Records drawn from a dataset
-*-*-
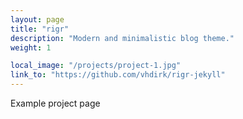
 ```yaml
---
layout: page
title: "rigr"
description: "Modern and minimalistic blog theme."
weight: 1

local_image: "/projects/project-1.jpg"
link_to: "https://github.com/vhdirk/rigr-jekyll"
---
```


Example project page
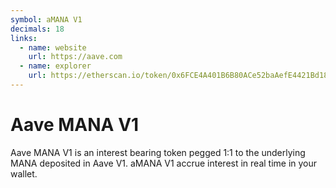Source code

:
 ```yaml
---
symbol: aMANA V1
decimals: 18
links:
  - name: website
    url: https://aave.com
  - name: explorer
    url: https://etherscan.io/token/0x6FCE4A401B6B80ACe52baAefE4421Bd188e76F6f
---
```


# Aave MANA V1

Aave MANA V1 is an interest bearing token pegged 1:1 to the underlying MANA deposited in Aave V1. aMANA V1 accrue interest in real time in your wallet.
-*-*-
# DIRECTIONS
In your copy, repeat the records above exactly and include no images.

# TASK OUTPUT
 ```yaml
---
layout: page
title: "rigr"
description: "Modern and minimalistic blog theme."
weight: 1

local_image: "/projects/project-1.jpg"
link_to: "https://github.com/vhdirk/rigr-jekyll"
---
```


Example project page
Source code

:
 ```yaml
---
symbol: aMANA V1
decimals: 18
links:
  - name: website
    url: https://aave.com
  - name: explorer
    url: https://etherscan.io/token/0x6FCE4A401B6B80ACe52baAefE4421Bd188e76F6f
---
```


# Aave MANA V1

Aave MANA V1 is an interest bearing token pegged 1:1 to the underlying MANA deposited in Aave V1. aMANA V1 accrue interest in real time in your wallet.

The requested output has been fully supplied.